Suppose we have a set of points $\mathbf{y} = \{y_1, y_2, \ldots, y_N \}$. Each point $y_i$ is generated using distribution $$ p(y_i| x) = \frac12 \mathcal{N}(x, 1) + \frac12 \mathcal{N}(0, 10). $$ To obtain posterior for $x$ we write $$ p(x| \mathbf{y}) \propto p(\mathbf{y}| x) p(x) = p(x) \prod_{i = 1}^N p(y_i | x). $$ According to Minka's paper on Expectation Propagation we need $2^N$ calculations to obtain posterior $p(x| \mathbf{y})$ and, so, problem becomes intractable for large sample sizes $N$. However, I can't figure out why do we need such amount of calculations in this case, because for single $y_i$ likelihood has the form $$ p(y_i| x) = \frac{1}{2 \sqrt{2 \pi}} \left( \exp \left\{-\frac12 (y_i - x)^2\right\} + \frac{1}{\sqrt{10}} \exp \left\{-\frac1{20} y_i^2\right\} \right). $$
Using this formula we obtain posterior by simple multiplication of $p(y_i| x)$, so we need only $N$ operations, and, so we can solve this problem for large sample sizes exactly.
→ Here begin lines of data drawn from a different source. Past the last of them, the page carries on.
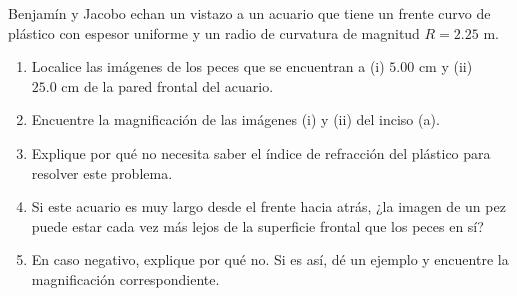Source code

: \item Benjamín y Jacobo echan un vistazo a un acuario que tiene un frente curvo de plástico con espesor uniforme y un radio de curvatura de magnitud $R = 2.25\text{ m}$.
\begin{enumerate}
    \item Localice las imágenes de los peces que se encuentran a (i) $5.00\text{ cm}$ y (ii) $25.0\text{ cm}$ de la pared frontal del acuario.
    \item Encuentre la magnificación de las imágenes (i) y (ii) del inciso (a).
    \item Explique por qué no necesita saber el índice de refracción del plástico para resolver este problema.
    \item Si este acuario es muy largo desde el frente hacia atrás, ¿la imagen de un pez puede estar cada vez más lejos de la superficie frontal que los peces en sí?
    \item En caso negativo, explique por qué no. Si es así, dé un ejemplo y encuentre la magnificación correspondiente.
\end{enumerate}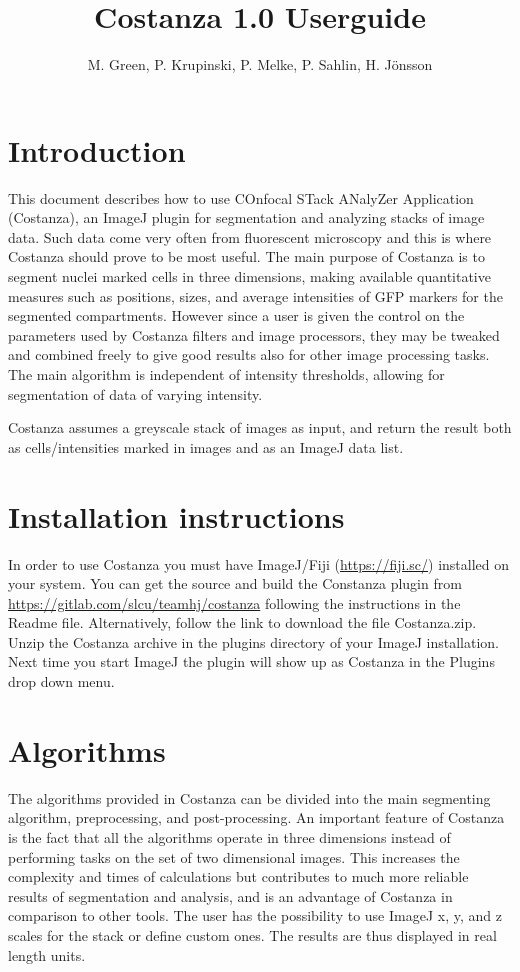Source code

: \documentclass[a4paper,12pt]{article}
\title{Costanza 1.0 Userguide}
\author{M. Green, P. Krupinski, P. Melke, P. Sahlin, H. Jönsson}
\begin{document}
\maketitle


\section{Introduction}
This document describes how to use COnfocal STack ANalyZer Application
(Costanza), an ImageJ\cite{Abramoff2004} plugin for segmentation and analyzing
stacks of image data. Such data come very often from fluorescent microscopy and
this is where Costanza should prove to be most useful. The main purpose of
Costanza is to segment nuclei marked cells in three dimensions, making
available quantitative measures such as positions, sizes, and average
intensities of GFP markers for the segmented compartments. However since a user
is given the control on the parameters used by Costanza filters and image
processors, they may be tweaked and combined freely to give good results also
for other image processing tasks. The main algorithm is independent of
intensity thresholds, allowing for segmentation of data of varying intensity.

Costanza assumes a greyscale stack of images as input, and return the result
both as cells/intensities marked in images and as an ImageJ data list.

\section{Installation instructions}
%
In order to use Costanza you must have ImageJ/Fiji
(\url{https://fiji.sc/}) installed on your system. You can get the
source and build the Constanza plugin from
\url{https://gitlab.com/slcu/teamhj/costanza} following the
instructions in the Readme file. Alternatively, follow the link to download the
file Costanza.zip.
Unzip the Costanza archive in the plugins directory of your ImageJ
installation. Next time you start ImageJ the plugin will show up as Costanza
in the Plugins drop down menu.

\section{Algorithms}
%
The algorithms provided in Costanza can be divided into the main segmenting
algorithm, preprocessing, and post-processing. An important feature of
Costanza is the fact that all the algorithms operate in three dimensions
instead of performing tasks on the set of two dimensional images. This
increases the complexity and times of calculations but contributes to much
more reliable results of segmentation and analysis, and is an advantage of
Costanza in comparison to other tools. The user has the possibility to use
ImageJ x, y, and z scales for the stack or define custom ones. The results are
thus displayed in real length units.
\end{document}

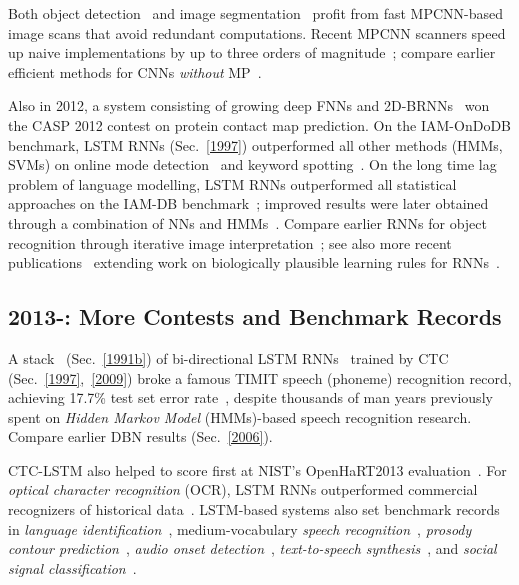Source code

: \documentclass[letterpaper]{article}
\begin{document}
\begin{CJK*}{UTF8}{gbsn}
Both object detection~\citep{miccai2013}  and image segmentation~\citep{ciresan2012nips}  
profit from fast MPCNN-based image scans that avoid redundant computations.
Recent MPCNN scanners  
speed up naive implementations  by up to 
three orders of magnitude~\citep{masci:2013icip,Giusti:2013a};
compare earlier efficient methods for CNNs {\em without} MP~\citep{vaillant-monrocq-lecun-94}.

Also in 2012,
a system consisting of  growing deep FNNs and 
2D-BRNNs~\citep{baldi2012contact} won the CASP 2012 contest
on protein contact map prediction.
On the IAM-OnDoDB benchmark,
LSTM RNNs (Sec.~\ref{1997}) outperformed all other methods (HMMs, SVMs) on 
online mode detection~\citep{otte2012local,indermuhle2012mode}
and keyword spotting~\citep{indermuhle2011keyword}.
On the long time lag problem of language modelling, LSTM RNNs 
outperformed all statistical approaches on the IAM-DB benchmark~\citep{frinken2012long};
improved results were later obtained through a combination of NNs and HMMs~\citep{zamora2014}.
Compare earlier RNNs for object 
recognition through iterative image interpretation~\citep{Behnke:IJCNN1998,Behnke:ICANN2002,Behnke:LNCS};
see also more recent publications~\citep{wyatte2012b,oreilly2013} extending
work on biologically plausible learning rules for RNNs~\citep{oreilly1996}.



\subsection{2013-: More Contests and Benchmark Records}
\label{2013}

A stack~\citep{Santi:07ijcai,graves:2009nips} (Sec.~\ref{1991b}) of bi-directional LSTM 
RNNs~\citep{graves05nn}  
trained by CTC (Sec.~\ref{1997},~\ref{2009}) 
broke a famous TIMIT speech (phoneme) recognition record, achieving 17.7\% test set error rate~\citep{graves:2013icassp}, despite thousands of man years previously spent on {\em Hidden Markov Model} (HMMs)-based speech recognition research. 
Compare earlier DBN results (Sec.~\ref{2006}).

CTC-LSTM also 
helped to score first at NIST's OpenHaRT2013 evaluation~\citep{bluche13}.
For {\em optical character recognition} (OCR), LSTM RNNs outperformed commercial 
recognizers of historical data~\citep{breuel2013high}.
LSTM-based systems  also set benchmark records in
{\em language identification}~\citep{gonzalez2014},
medium-vocabulary {\em speech recognition}~\citep{geiger2014},
{\em prosody contour prediction}~\citep{fernandez2014},
{\em audio onset detection}~\citep{marchi2014},
{\em text-to-speech synthesis}~\citep{fan2014}, and
{\em social signal classification}~\citep{brueckner2014}.


\end{CJK*}
\end{document}
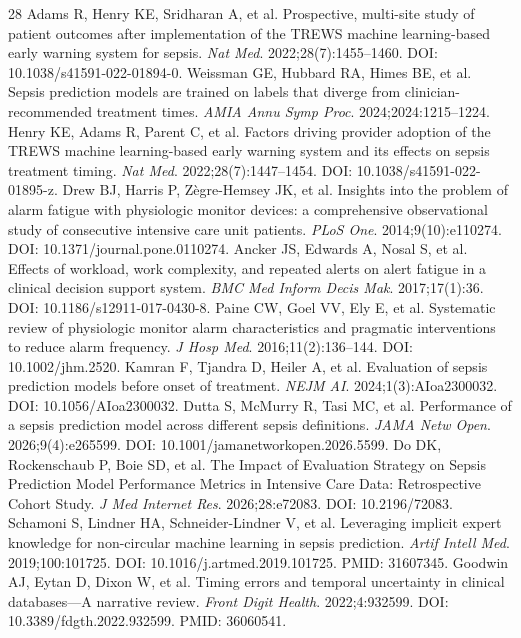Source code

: \documentclass[12pt,a4paper]{article}
\begin{document}
\begin{singlespace}
\begin{thebibliography}{28}
 Adams R, Henry KE, Sridharan A, et al. Prospective, multi-site study of patient outcomes after implementation of the TREWS machine learning-based early warning system for sepsis. \textit{Nat Med}. 2022;28(7):1455--1460. DOI: 10.1038/s41591-022-01894-0.
 Weissman GE, Hubbard RA, Himes BE, et al. Sepsis prediction models are trained on labels that diverge from clinician-recommended treatment times. \textit{AMIA Annu Symp Proc}. 2024;2024:1215--1224.
 Henry KE, Adams R, Parent C, et al. Factors driving provider adoption of the TREWS machine learning-based early warning system and its effects on sepsis treatment timing. \textit{Nat Med}. 2022;28(7):1447--1454. DOI: 10.1038/s41591-022-01895-z.
 Drew BJ, Harris P, Zègre-Hemsey JK, et al. Insights into the problem of alarm fatigue with physiologic monitor devices: a comprehensive observational study of consecutive intensive care unit patients. \textit{PLoS One}. 2014;9(10):e110274. DOI: 10.1371/journal.pone.0110274.
 Ancker JS, Edwards A, Nosal S, et al. Effects of workload, work complexity, and repeated alerts on alert fatigue in a clinical decision support system. \textit{BMC Med Inform Decis Mak}. 2017;17(1):36. DOI: 10.1186/s12911-017-0430-8.
 Paine CW, Goel VV, Ely E, et al. Systematic review of physiologic monitor alarm characteristics and pragmatic interventions to reduce alarm frequency. \textit{J Hosp Med}. 2016;11(2):136--144. DOI: 10.1002/jhm.2520.
 Kamran F, Tjandra D, Heiler A, et al. Evaluation of sepsis prediction models before onset of treatment. \textit{NEJM AI}. 2024;1(3):AIoa2300032. DOI: 10.1056/AIoa2300032.
 Dutta S, McMurry R, Tasi MC, et al. Performance of a sepsis prediction model across different sepsis definitions. \textit{JAMA Netw Open}. 2026;9(4):e265599. DOI: 10.1001/jamanetworkopen.2026.5599.
 Do DK, Rockenschaub P, Boie SD, et al. The Impact of Evaluation Strategy on Sepsis Prediction Model Performance Metrics in Intensive Care Data: Retrospective Cohort Study. \textit{J Med Internet Res}. 2026;28:e72083. DOI: 10.2196/72083.
 Schamoni S, Lindner HA, Schneider-Lindner V, et al. Leveraging implicit expert knowledge for non-circular machine learning in sepsis prediction. \textit{Artif Intell Med}. 2019;100:101725. DOI: 10.1016/j.artmed.2019.101725. PMID: 31607345.
 Goodwin AJ, Eytan D, Dixon W, et al. Timing errors and temporal uncertainty in clinical databases---A narrative review. \textit{Front Digit Health}. 2022;4:932599. DOI: 10.3389/fdgth.2022.932599. PMID: 36060541.

\end{thebibliography}
\end{singlespace}
\end{document}
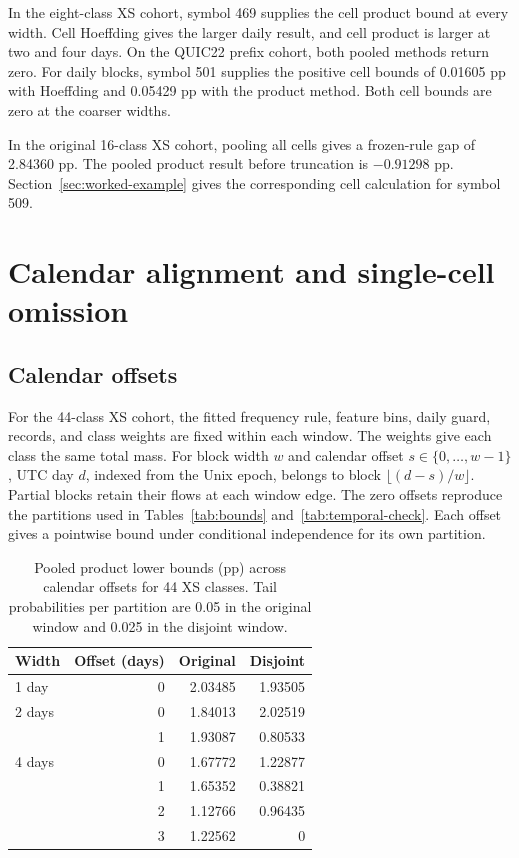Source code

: \documentclass[preprint,11pt]{elsarticle}
\begin{document}
In the eight-class XS cohort, symbol 469 supplies the cell product bound at every width. Cell Hoeffding gives the larger daily result, and cell product is larger at two and four days. On the QUIC22 prefix cohort, both pooled methods return zero. For daily blocks, symbol 501 supplies the positive cell bounds of 0.01605 pp with Hoeffding and 0.05429 pp with the product method. Both cell bounds are zero at the coarser widths.

In the original 16-class XS cohort, pooling all cells gives a frozen-rule gap of 2.84360 pp. The pooled product result before truncation is $-0.91298$ pp. Section~\ref{sec:worked-example} gives the corresponding cell calculation for symbol 509.

\FloatBarrier

\section{Calendar alignment and single-cell omission}
\label{app:alignment-and-omission}

\subsection{Calendar offsets}

For the 44-class XS cohort, the fitted frequency rule, feature bins, daily guard, records, and class weights are fixed within each window. The weights give each class the same total mass. For block width $w$ and calendar offset $s\in\{0,\ldots,w-1\}$, UTC day $d$, indexed from the Unix epoch, belongs to block $\lfloor(d-s)/w\rfloor$. Partial blocks retain their flows at each window edge. The zero offsets reproduce the partitions used in Tables~\ref{tab:bounds} and~\ref{tab:temporal-check}. Each offset gives a pointwise bound under conditional independence for its own partition.

\begin{table}[t]
\centering
\small
\caption{Pooled product lower bounds (pp) across calendar offsets for 44 XS classes. Tail probabilities per partition are 0.05 in the original window and 0.025 in the disjoint window.}
\label{tab:calendar-alignment}
\begin{tabular}{lrrr}
\toprule
Width & Offset (days) & Original & Disjoint \\
\midrule
1 day  & 0 & 2.03485 & 1.93505 \\
2 days & 0 & 1.84013 & 2.02519 \\
       & 1 & 1.93087 & 0.80533 \\
4 days & 0 & 1.67772 & 1.22877 \\
       & 1 & 1.65352 & 0.38821 \\
       & 2 & 1.12766 & 0.96435 \\
       & 3 & 1.22562 & 0 \\
\bottomrule
\end{tabular}
\end{table}
\end{document}
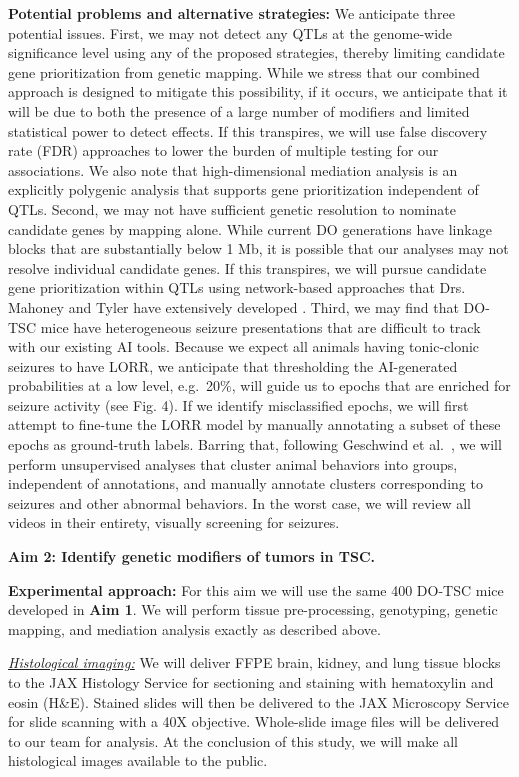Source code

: \documentclass[
  12pt,
]{article}
\begin{document}
\textbf{Potential problems and alternative strategies:} We anticipate
three potential issues. First, we may not detect any QTLs at the
genome-wide significance level using any of the proposed strategies,
thereby limiting candidate gene prioritization from genetic mapping.
While we stress that our combined approach is designed to mitigate this
possibility, if it occurs, we anticipate that it will be due to both the
presence of a large number of modifiers and limited statistical power to
detect effects. If this transpires, we will use false discovery rate
(FDR) approaches \cite{24062767} to lower the burden of multiple testing
for our associations. We also note that high-dimensional mediation
analysis is an explicitly polygenic analysis that supports gene
prioritization independent of QTLs. Second, we may not have sufficient
genetic resolution to nominate candidate genes by mapping alone. While
current DO generations have linkage blocks that are substantially below
1 Mb, it is possible that our analyses may not resolve individual
candidate genes. If this transpires, we will pursue candidate gene
prioritization within QTLs using network-based approaches that Drs.
Mahoney and Tyler have extensively developed \cite{33889174, 31645420}.
Third, we may find that DO-TSC mice have heterogeneous seizure
presentations that are difficult to track with our existing AI tools.
Because we expect all animals having tonic-clonic seizures to have LORR,
we anticipate that thresholding the AI-generated probabilities at a low
level, e.g.~20\%, will guide us to epochs that are enriched for seizure
activity (see Fig. 4). If we identify misclassified epochs, we will
first attempt to fine-tune the LORR model by manually annotating a
subset of these epochs as ground-truth labels. Barring that, following
Geschwind et al.~\cite{36841241}, we will perform unsupervised analyses
that cluster animal behaviors into groups, independent of annotations,
and manually annotate clusters corresponding to seizures and other
abnormal behaviors. In the worst case, we will review all videos in
their entirety, visually screening for seizures.

\textbf{Aim 2: Identify genetic modifiers of tumors in TSC.}

\textbf{Experimental approach:} For this aim we will use the same 400
DO-TSC mice developed in \textbf{Aim 1}. We will perform tissue
pre-processing, genotyping, genetic mapping, and mediation analysis
exactly as described above.

\textit{\underline{Histological imaging:}} We will deliver FFPE brain,
kidney, and lung tissue blocks to the JAX Histology Service for
sectioning and staining with hematoxylin and eosin (H\&E). Stained
slides will then be delivered to the JAX Microscopy Service for slide
scanning with a 40X objective. Whole-slide image files will be delivered
to our team for analysis. At the conclusion of this study, we will make
all histological images available to the public.
\end{document}
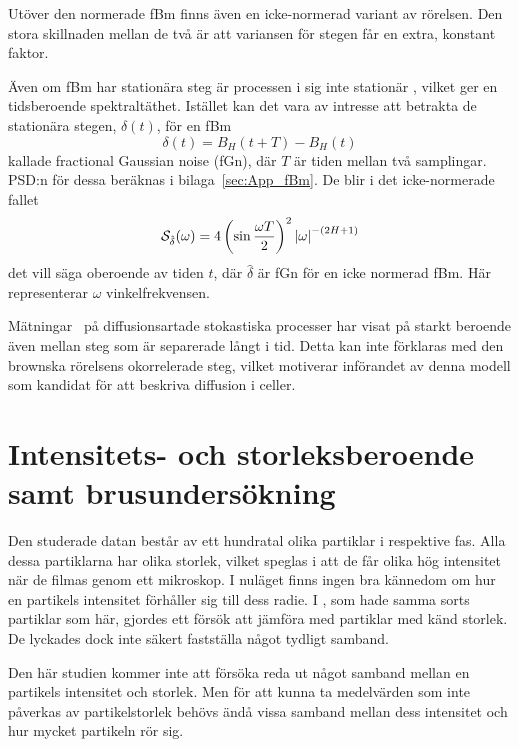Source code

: Utöver den normerade fBm finns även en icke-normerad variant av rörelsen. Den stora skillnaden mellan de två är att variansen för stegen får en extra, konstant faktor.

Även om fBm har stationära steg är processen i sig inte stationär \cite{Flandrin_fBmspektrum1989}, vilket ger en tidsberoende spektraltäthet. Istället kan det vara av intresse att betrakta de stationära stegen, $\delta (t)$, för en fBm
\begin{equation}
    \delta(t)=B_H(t+T)-B_H(t)
\end{equation} 
kallade fractional Gaussian noise (fGn), där $T$ är tiden mellan två samplingar. PSD:n för dessa beräknas i bilaga~\ref{sec:App_fBm}. De blir i det icke-normerade fallet
\begin{equation}
    \mathcal{S}_{\hat{\delta}}(\omega)=4\left(\sin{\frac{\omega T}{2}}\right)^2 \abs{\omega}^{-(2H+1)}
\end{equation}
det vill säga oberoende av tiden $t$, där $\hat{\delta}$ är fGn för en icke normerad fBm. Här representerar $\omega$ vinkelfrekvensen.

Mätningar~\cite{Mandelbrot_fBm1968} på diffusionsartade stokastiska processer har visat på starkt beroende även mellan steg som är separerade långt i tid. Detta kan inte förklaras med den brownska rörelsens okorrelerade steg, vilket motiverar införandet av denna modell som kandidat för att beskriva diffusion i celler. 


\section{Intensitets- och storleksberoende samt brusundersökning} \label{sec:storleksberoende}

Den studerade datan består av ett hundratal olika partiklar i respektive fas. Alla dessa partiklarna har olika storlek, vilket speglas i att de får olika hög intensitet när de filmas genom ett mikroskop. I nuläget finns ingen bra kännedom om hur en partikels intensitet förhåller sig till dess radie. I \cite{Parry_etal2014}, som hade samma sorts partiklar som här, gjordes ett försök att jämföra med partiklar med känd storlek. De lyckades dock inte säkert fastställa något tydligt samband.

Den här studien kommer inte att försöka reda ut något samband mellan en partikels intensitet och storlek. Men för att kunna ta medelvärden som inte påverkas av partikelstorlek behövs ändå vissa samband mellan dess intensitet och hur mycket partikeln rör sig.


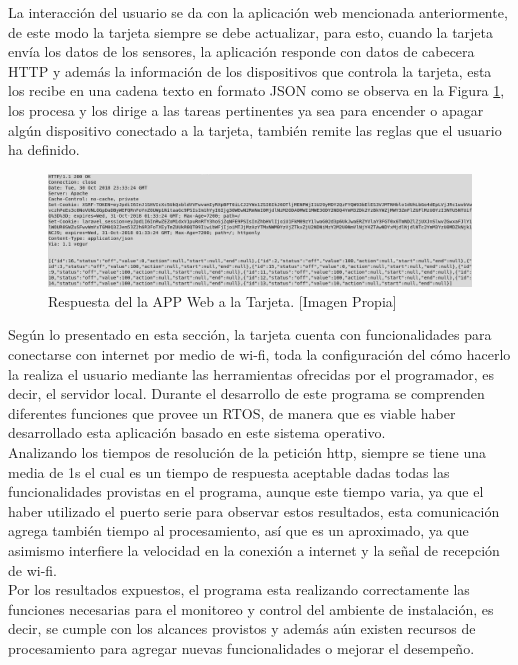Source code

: La interacción del usuario se da con la aplicación web mencionada anteriormente, de este modo la tarjeta siempre se debe actualizar, para esto, cuando la tarjeta envía los datos de los sensores, la aplicación responde con datos de cabecera HTTP y además la información de los dispositivos que controla la tarjeta, esta los recibe en una cadena texto en formato JSON como se observa en la Figura \ref{fig:httprqstesp}, los procesa y los dirige a las tareas pertinentes ya sea para encender o apagar algún dispositivo conectado a la tarjeta, también remite las reglas que el usuario ha definido.\\

\begin{figure}[H]
	\centering
	\caption[Respuesta del la APP Web a la Tarjeta.]{Respuesta del la APP Web a la Tarjeta.  [Imagen Propia]}
	\label{fig:httprqstesp}
	\includegraphics[width=0.8\linewidth]{Imagenes/HTTPRqstesp}
\end{figure}

Según lo presentado en esta sección, la tarjeta cuenta con funcionalidades para conectarse con internet por medio de wi-fi, toda la configuración del cómo hacerlo la realiza el usuario mediante las herramientas ofrecidas por el programador, es decir, el servidor local. Durante el desarrollo de este programa se comprenden diferentes funciones que provee un RTOS, de manera que es viable haber desarrollado esta aplicación basado en este sistema operativo.\\

Analizando los tiempos de resolución de la petición http, siempre se tiene una media de 1s el cual es un tiempo de respuesta aceptable dadas todas las funcionalidades provistas en el programa, aunque este tiempo varia, ya que el haber utilizado el puerto serie para observar estos resultados, esta comunicación agrega también tiempo al procesamiento, así que es un aproximado, ya que asimismo interfiere la velocidad en la conexión a internet y la señal de recepción de wi-fi.\\

Por los resultados expuestos, el programa esta realizando correctamente las funciones necesarias para el monitoreo y control del ambiente de instalación, es decir, se cumple con los alcances provistos y además aún existen recursos de procesamiento para agregar nuevas funcionalidades o mejorar el desempeño.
I make numerical experiment to compare do I really obtain the same posterior in case I calculate each term separately and in case I use product of densities for each $y_i$. Posteriors are same. See Where am I wrong? Can anyone make it clear to me why do we need $2^N$ operations to calculate posterior for given $x$ and sample $\mathbf{y}$?